A

David

Darling

Griffith, George (1857–1906)

A Visit to the Moon

Illustration from A Visit to the Moon.


George Griffith was a prolific author, traveler, and adventurer, described by Sam Moskowitz as 'undeniably the most popular science fiction writer in England between 1893 and 1895 ... it is entirely conceivable that Griffith's science fiction outsold that of Wells.' His work, however, was overshadowed by that of Wells and never influential in the United States because of the author's anti-American views.

 

George Chetwynd Griffith-Jones (his real name) portrayed a fully inhabited solar system in his Stories of Other Worlds, serialized in Pearson's Magazine from January to June 1900, and published in book-form as A Honeymoon in Space (1901).
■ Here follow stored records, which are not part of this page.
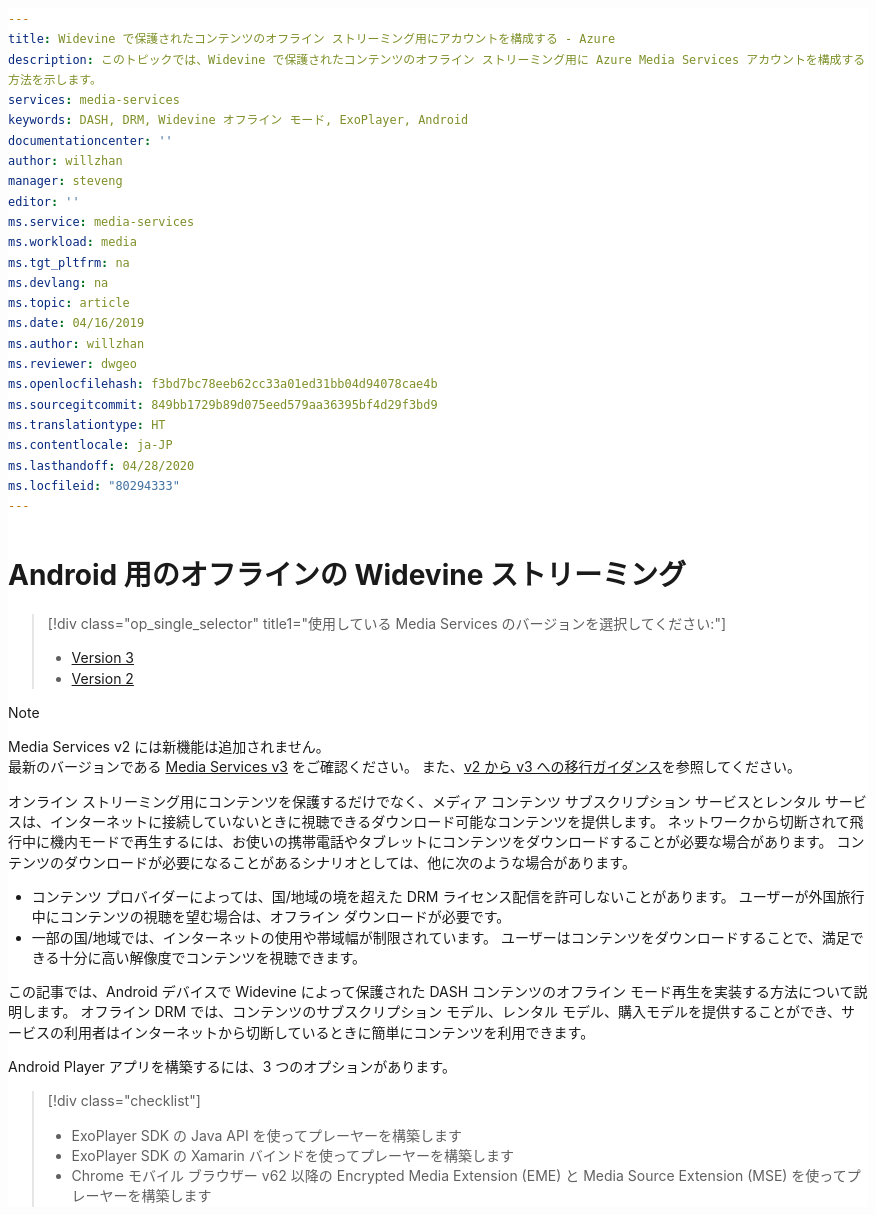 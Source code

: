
 ```yaml
---
title: Widevine で保護されたコンテンツのオフライン ストリーミング用にアカウントを構成する - Azure
description: このトピックでは、Widevine で保護されたコンテンツのオフライン ストリーミング用に Azure Media Services アカウントを構成する方法を示します。
services: media-services
keywords: DASH, DRM, Widevine オフライン モード, ExoPlayer, Android
documentationcenter: ''
author: willzhan
manager: steveng
editor: ''
ms.service: media-services
ms.workload: media
ms.tgt_pltfrm: na
ms.devlang: na
ms.topic: article
ms.date: 04/16/2019
ms.author: willzhan
ms.reviewer: dwgeo
ms.openlocfilehash: f3bd7bc78eeb62cc33a01ed31bb04d94078cae4b
ms.sourcegitcommit: 849bb1729b89d075eed579aa36395bf4d29f3bd9
ms.translationtype: HT
ms.contentlocale: ja-JP
ms.lasthandoff: 04/28/2020
ms.locfileid: "80294333"
---
```

# <a name="offline-widevine-streaming-for-android"></a>Android 用のオフラインの Widevine ストリーミング  

> [!div class="op_single_selector" title1="使用している Media Services のバージョンを選択してください:"]
> * [Version 3](../latest/offline-widevine-for-android.md)
> * [Version 2](offline-widevine-for-android.md)

> [!NOTE]
> Media Services v2 には新機能は追加されません。 <br/>最新のバージョンである [Media Services v3](https://docs.microsoft.com/azure/media-services/latest/) をご確認ください。 また、[v2 から v3 への移行ガイダンス](../latest/migrate-from-v2-to-v3.md)を参照してください。

オンライン ストリーミング用にコンテンツを保護するだけでなく、メディア コンテンツ サブスクリプション サービスとレンタル サービスは、インターネットに接続していないときに視聴できるダウンロード可能なコンテンツを提供します。 ネットワークから切断されて飛行中に機内モードで再生するには、お使いの携帯電話やタブレットにコンテンツをダウンロードすることが必要な場合があります。 コンテンツのダウンロードが必要になることがあるシナリオとしては、他に次のような場合があります。

- コンテンツ プロバイダーによっては、国/地域の境を超えた DRM ライセンス配信を許可しないことがあります。 ユーザーが外国旅行中にコンテンツの視聴を望む場合は、オフライン ダウンロードが必要です。
- 一部の国/地域では、インターネットの使用や帯域幅が制限されています。 ユーザーはコンテンツをダウンロードすることで、満足できる十分に高い解像度でコンテンツを視聴できます。

この記事では、Android デバイスで Widevine によって保護された DASH コンテンツのオフライン モード再生を実装する方法について説明します。 オフライン DRM では、コンテンツのサブスクリプション モデル、レンタル モデル、購入モデルを提供することができ、サービスの利用者はインターネットから切断しているときに簡単にコンテンツを利用できます。

Android Player アプリを構築するには、3 つのオプションがあります。

> [!div class="checklist"]
> * ExoPlayer SDK の Java API を使ってプレーヤーを構築します
> * ExoPlayer SDK の Xamarin バインドを使ってプレーヤーを構築します
> * Chrome モバイル ブラウザー v62 以降の Encrypted Media Extension (EME) と Media Source Extension (MSE) を使ってプレーヤーを構築します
Like Wells, he set his extraterrestrial yarn explicitly in the context of Darwinian evolution. On their post-nuptial tour of the Moon and planets, the eccentric Earl of Redgrave and his young American wife discover that each world illustrates the effect of biological evolution according to the stage each has reached in its development. Jupiter is still primordial and volcanic, while Saturn, further along its life-cycle, harbors giant reptiles and humanoids living in caves and trees.

 

Following other Victorian writers of science fiction and romance, including Greg, Cromie, Pope, and Wells, Griffiths described, on some of his worlds, civilizations that have surpassed our own, technologically and intellectually, but then degenerated in one way or another. On the Moon, the Redgraves find a race that has passed its peak and fallen into barbarous decay, while on Mars there are "purely intellectual beings" who, having regressed culturally, are now merely "cold" and "calculating" (much as Wells describes his Martian invaders in The War of the Worlds). Yet not all is doom and gloom, and Griffiths offered other evolutionary end-points for intelligence. On Venus, life has matured spiritually rather than materially in an environment free from sin (a theological theme that would be taken up in more earnest by C. S. Lewis). On the other hand "superhuman intelligence" on Jupiter's moon Ganymede has managed to transcend the degrading, Darwinian struggle for survival, and attain a state in which high rationality and culture are combined.